The only thing these young doctors look forward to is being together with their family to have a meal during the weekends when they are off duty.
And the only way a family can get together on weekends is when they are working at least within the Klang Valley and are somewhere closer to home.
A move to send all these doctors to the two states for a further three to five years will render this impossible. I am sure other parents, whose sons or daughters are in a similar situation, feel the same way.
I also believe the choice of placement should be to some extent decided by our young doctors. A fair system of appeal should be in place where those with valid reasons should be given consideration. After all, it is also the duty of doctors to look after their aged parents, families and siblings too.
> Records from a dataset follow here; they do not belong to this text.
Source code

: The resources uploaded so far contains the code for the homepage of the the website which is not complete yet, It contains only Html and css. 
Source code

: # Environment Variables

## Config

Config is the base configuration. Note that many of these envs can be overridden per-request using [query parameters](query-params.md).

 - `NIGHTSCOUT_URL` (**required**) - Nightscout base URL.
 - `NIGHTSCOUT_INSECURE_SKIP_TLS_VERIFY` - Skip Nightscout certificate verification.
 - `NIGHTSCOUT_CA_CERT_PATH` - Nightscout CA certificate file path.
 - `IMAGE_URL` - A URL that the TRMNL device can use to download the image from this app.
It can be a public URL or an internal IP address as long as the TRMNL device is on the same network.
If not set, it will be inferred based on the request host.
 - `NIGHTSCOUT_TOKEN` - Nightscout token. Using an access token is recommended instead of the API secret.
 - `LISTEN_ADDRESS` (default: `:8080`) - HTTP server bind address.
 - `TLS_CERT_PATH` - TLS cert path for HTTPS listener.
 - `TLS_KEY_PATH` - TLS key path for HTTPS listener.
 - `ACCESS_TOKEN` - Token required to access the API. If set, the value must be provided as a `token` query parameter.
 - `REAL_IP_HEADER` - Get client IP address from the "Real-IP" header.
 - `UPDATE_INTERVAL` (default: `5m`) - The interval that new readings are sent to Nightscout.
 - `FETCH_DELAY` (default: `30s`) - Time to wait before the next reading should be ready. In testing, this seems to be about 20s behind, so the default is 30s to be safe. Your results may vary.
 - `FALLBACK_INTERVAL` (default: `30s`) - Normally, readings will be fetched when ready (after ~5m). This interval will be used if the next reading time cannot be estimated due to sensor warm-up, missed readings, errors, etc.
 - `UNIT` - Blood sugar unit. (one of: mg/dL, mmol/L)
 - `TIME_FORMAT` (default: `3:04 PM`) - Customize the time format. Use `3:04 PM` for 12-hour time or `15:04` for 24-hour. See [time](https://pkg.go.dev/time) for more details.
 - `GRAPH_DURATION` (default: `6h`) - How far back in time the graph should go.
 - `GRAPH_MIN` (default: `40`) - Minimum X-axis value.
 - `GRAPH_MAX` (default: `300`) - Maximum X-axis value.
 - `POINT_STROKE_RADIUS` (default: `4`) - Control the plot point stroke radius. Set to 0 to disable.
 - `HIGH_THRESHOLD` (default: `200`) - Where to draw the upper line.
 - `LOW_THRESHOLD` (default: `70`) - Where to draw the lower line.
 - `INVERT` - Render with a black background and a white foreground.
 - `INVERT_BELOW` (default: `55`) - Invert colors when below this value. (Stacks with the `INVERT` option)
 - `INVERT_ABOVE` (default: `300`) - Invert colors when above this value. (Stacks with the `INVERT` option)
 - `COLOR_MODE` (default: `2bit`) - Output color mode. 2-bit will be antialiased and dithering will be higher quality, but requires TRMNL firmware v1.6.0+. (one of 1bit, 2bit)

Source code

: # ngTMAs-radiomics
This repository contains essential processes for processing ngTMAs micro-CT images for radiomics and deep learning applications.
Not many can work near home
IN response to the recent letter “Let docs stay near to family,” I believe that every parent regards his or her offspring forever as children, no matter how old they are.
They love to have their children around them at all times.
However, the reality of life is different and whether they are engineers, architects or sales executives, their children’s careers take them away from family – some nearer, some farther.
My friends of different professions from the Klang Valley have their careers all built up in other states like Penang, Johor and Sabah and Sarawak.
Some were sent by their companies to work and train in other countries such as Australia, the United States, China or Arabia for long periods. It is a norm, rather than an exception.
If one decides to stay near his family, one should seriously consider a change of career or start a business close to home.
The shortage of doctors in Sabah and Sarawak is real and at times, heartbreakingly appalling.
The presence of the writer’s doctor son in these states may deprive him of a few weekends with his son, but his time with his parents may deprive some families of ever seeing their loved ones again if there is a heart attack and a lack of doctors to save the patient.
The complaint about working hard in lengthy night shifts may probably gain some sympathy, but the situation has changed greatly.
With the boom in medical schools, we are actually overloaded with interns, especially in the Klang Valley.
We used to have in the best of scenario, just one intern looking after four to six patients.
Now it is two to three interns to a patient.
Their night shifts are much lighter now as five interns are being put up to do duty that can be easily done by two.
Furthermore, the Health Ministry has also set regulations requiring anyone doing night shift to be given a day off the following day.
Sufficient rest is never a question, unless there are other activities that tires the individual down.
No time, really to write long. On call on and off, on and off on Raya.
For the young doctor, I think he has a lot of 'growing up' to do.